Normal_mantelzorg__thuiszorg

Het tempo waarin gemeenten het toezicht op de Wet maatschappelijke ondersteuning (Wmo) invullen is te laag. Het duurt te lang voordat dit toezicht in Nederland overal van een gelijkwaardig en voldoende niveau is, stelt de Inspectie Gezondheidszorg en Jeugd (IGJ), die in haar nieuwe rapport aandringt op een sneller tempo. 

Sinds de invoering van de Wmo in 2015 zijn gemeenten verantwoordelijk voor de maatschappelijke zorg en het toezicht hierop. Het vormgeven en ontwikkelen van het Wmo-toezicht blijft voor de gemeenten een kwestie van hard doorwerken. Vanaf het begin had de opbouw van het toezicht bij de gemeenten een lage prioriteit. IGJ stelt vast dat het voor gemeenten nog steeds vallen en opstaan is om het een goede invulling te geven.

Onafhankelijkheid en transparantie niet uniform

Gemeenten vullen hun toezichthoudende taak heel verschillend in. De onafhankelijkheid en de transparantie van het toezicht is niet uniform en consistent. De gemeenten die goed op weg zijn met de randvoorwaarden voor goed Wmo-toezicht moeten dit niveau vasthouden. Gemeenten die er nog niet zijn, moeten zich bij deze groep kunnen aansluiten.

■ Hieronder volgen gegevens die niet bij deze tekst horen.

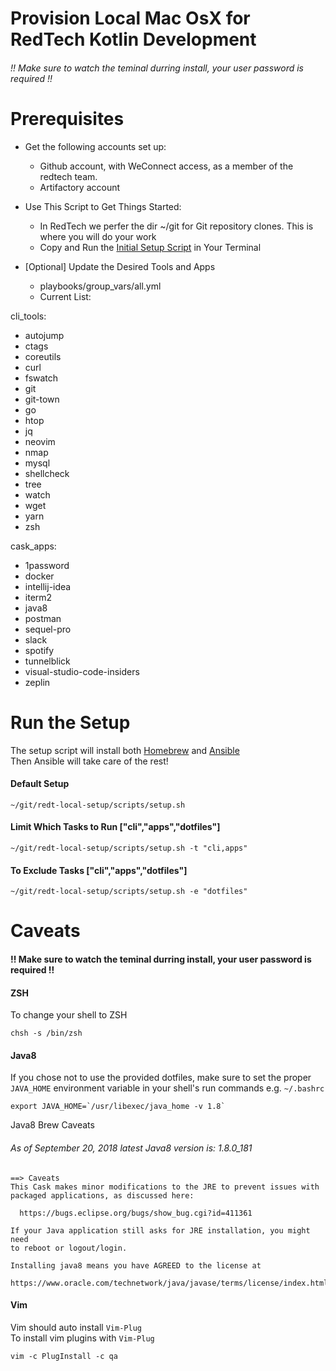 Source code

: Provision Local Mac OsX for RedTech Kotlin Development
=====================================
###### !! Make sure to watch the teminal durring install, your user password is required !! 
# Prerequisites  
  * Get the following accounts set up:  
      * Github account, with WeConnect access, as a member of the redtech team.  
      * Artifactory account  

  * Use This Script to Get Things Started:
      * In RedTech we perfer the dir ~/git for Git repository clones. This is where you will do your work  
      * Copy and Run the [Initial Setup Script](https://github.com/WeConnect/redt-local-setup/blob/master/scripts/initial-setup.sh) in Your Terminal  
  * [Optional] Update the Desired Tools and Apps  
    *  playbooks/group_vars/all.yml 
    *  Current List:  

 cli_tools:
  - autojump
  - ctags
  - coreutils
  - curl 
  - fswatch
  - git
  - git-town
  - go
  - htop
  - jq
  - neovim
  - nmap
  - mysql
  - shellcheck
  - tree
  - watch
  - wget
  - yarn
  - zsh

cask_apps:
  - 1password
  - docker
  - intellij-idea
  - iterm2
  - java8
  - postman
  - sequel-pro
  - slack
  - spotify
  - tunnelblick
  - visual-studio-code-insiders
  - zeplin

# Run the Setup
The setup script will install both [Homebrew](https://brew.sh/) and [Ansible](https://www.ansible.com/overview/how-ansible-works)  
Then Ansible will take care of the rest!

#### Default Setup
  `~/git/redt-local-setup/scripts/setup.sh`

#### Limit Which Tasks to Run  ["cli","apps","dotfiles"]
  `~/git/redt-local-setup/scripts/setup.sh -t "cli,apps"`

#### To Exclude Tasks ["cli","apps","dotfiles"]
  `~/git/redt-local-setup/scripts/setup.sh -e "dotfiles"`
  

# Caveats
#### !! Make sure to watch the teminal durring install, your user password is required !! 

#### ZSH
To change your shell to ZSH
```shell_session 
chsh -s /bin/zsh
```  

#### Java8
If you chose not to use the provided dotfiles, make sure to set the proper `JAVA_HOME` environment variable in your shell's run commands e.g. `~/.bashrc` 
```
export JAVA_HOME=`/usr/libexec/java_home -v 1.8`
```
Java8 Brew Caveats 
###### As of September 20, 2018 latest Java8 version is: 1.8.0_181
```term
==> Caveats
This Cask makes minor modifications to the JRE to prevent issues with
packaged applications, as discussed here:

  https://bugs.eclipse.org/bugs/show_bug.cgi?id=411361

If your Java application still asks for JRE installation, you might need
to reboot or logout/login.

Installing java8 means you have AGREED to the license at
  https://www.oracle.com/technetwork/java/javase/terms/license/index.html
```

#### Vim
Vim should auto install `Vim-Plug`   
To install vim plugins with `Vim-Plug`
```
vim -c PlugInstall -c qa
```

Lukt dat niet, dan schaadt dit het vertrouwen in het Wmo-toezicht, waarschuwt IGJ.

Van reactief naar proactief 

De inspectie ziet een langzame verschuiving van alleen reactief naar meer proactief toezicht. De meeste gemeenten hebben ervoor gezorgd dat meldpunten voor calamiteiten en geweldsincidenten goed te vinden zijn.Toch is het niet overal duidelijk geregeld en vastgelegd dat de Wmo-toezichthouder zijn werkzaamheden onafhankelijk en zelfstandig kan uitvoeren.